In a standard (non-AcceleratorLib) solidDB configuration, the application (the "client") and the database engine (the 'server") are separate processes that communicate through a network protocol. The client must link to a communications driver (such as an ODBC or JDBC driver) that communicates with the database server through the network.
With the AcceleratorLib, an application links to a static library (for example, .lib or .a for UNIX) that contains the full database server functionality. This means solidDB runs in the same executable with the application, eliminating the need to transfer data through the network. The application that links to the AcceleratorLib library can also have multiple connections, using both ODBC API and SA API. Both of these APIs are reentrant, allowing simultaneous connections from separate threads.
A user application that links directly to the AcceleratorLib library can also create remote connections to other database servers.
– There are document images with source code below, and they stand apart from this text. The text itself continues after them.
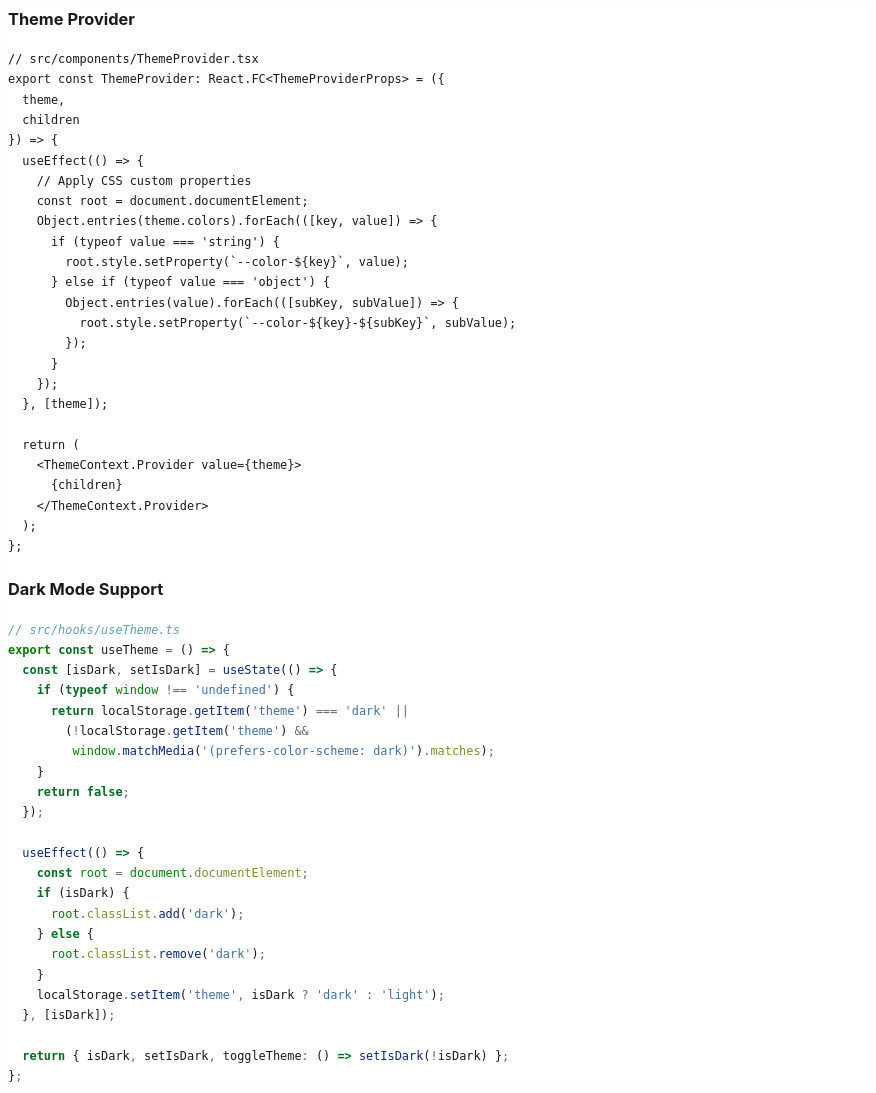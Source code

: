 ### Theme Provider
```tsx
// src/components/ThemeProvider.tsx
export const ThemeProvider: React.FC<ThemeProviderProps> = ({
  theme,
  children
}) => {
  useEffect(() => {
    // Apply CSS custom properties
    const root = document.documentElement;
    Object.entries(theme.colors).forEach(([key, value]) => {
      if (typeof value === 'string') {
        root.style.setProperty(`--color-${key}`, value);
      } else if (typeof value === 'object') {
        Object.entries(value).forEach(([subKey, subValue]) => {
          root.style.setProperty(`--color-${key}-${subKey}`, subValue);
        });
      }
    });
  }, [theme]);

  return (
    <ThemeContext.Provider value={theme}>
      {children}
    </ThemeContext.Provider>
  );
};
```

### Dark Mode Support
```typescript
// src/hooks/useTheme.ts
export const useTheme = () => {
  const [isDark, setIsDark] = useState(() => {
    if (typeof window !== 'undefined') {
      return localStorage.getItem('theme') === 'dark' ||
        (!localStorage.getItem('theme') && 
         window.matchMedia('(prefers-color-scheme: dark)').matches);
    }
    return false;
  });

  useEffect(() => {
    const root = document.documentElement;
    if (isDark) {
      root.classList.add('dark');
    } else {
      root.classList.remove('dark');
    }
    localStorage.setItem('theme', isDark ? 'dark' : 'light');
  }, [isDark]);

  return { isDark, setIsDark, toggleTheme: () => setIsDark(!isDark) };
};
```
The connect string that is passed to the ODBC API or SA API connect function defines whether the connection type is local or remote.
For details on linking an application, read Section 3.2, “Linking Applications for the AcceleratorLib”.
When you start your application, only the code in your application starts running automatically. The server code is largely independent of your application code, and you must explicitly start the server by calling a function. (In most or all implementations, the server runs on threads that are separate from the thread(s) used by the application. Calling the function to start a server will perform any initialization steps required by the server code, create the appropriate additional threads if necessary, and start the server running on those threads.)
The accelerator library contains two different function calls to start the server. One of the function calls starts a normal (that is, disk-based) server, while the other starts a server that does not use the disk drive. For more information, see Chapter 5, Using the Diskless Capability and the descriptions of the SSCStartServer and SSCStartDisklessServer functions.
The accelerator library includes functions for three separate APIs:
Solid Control API (SSC API) library that contains functions to control task scheduling.
Solid ODBC Driver functions that allows for direct communication with the server library, without going through the network.
Solid SA API library which may be required for additional functionality using the AcceleratorLib. For example, this library allows you to insert, delete, and select records from a table.
Because your application gets linked to a library with all three of these APIs (SSC, SA, and ODBC), your application program may call functions from any combination of these APIs. For details on each of these APIs, read Section 2.2, “solidDB Client APIs and Drivers for the AcceleratorLib”.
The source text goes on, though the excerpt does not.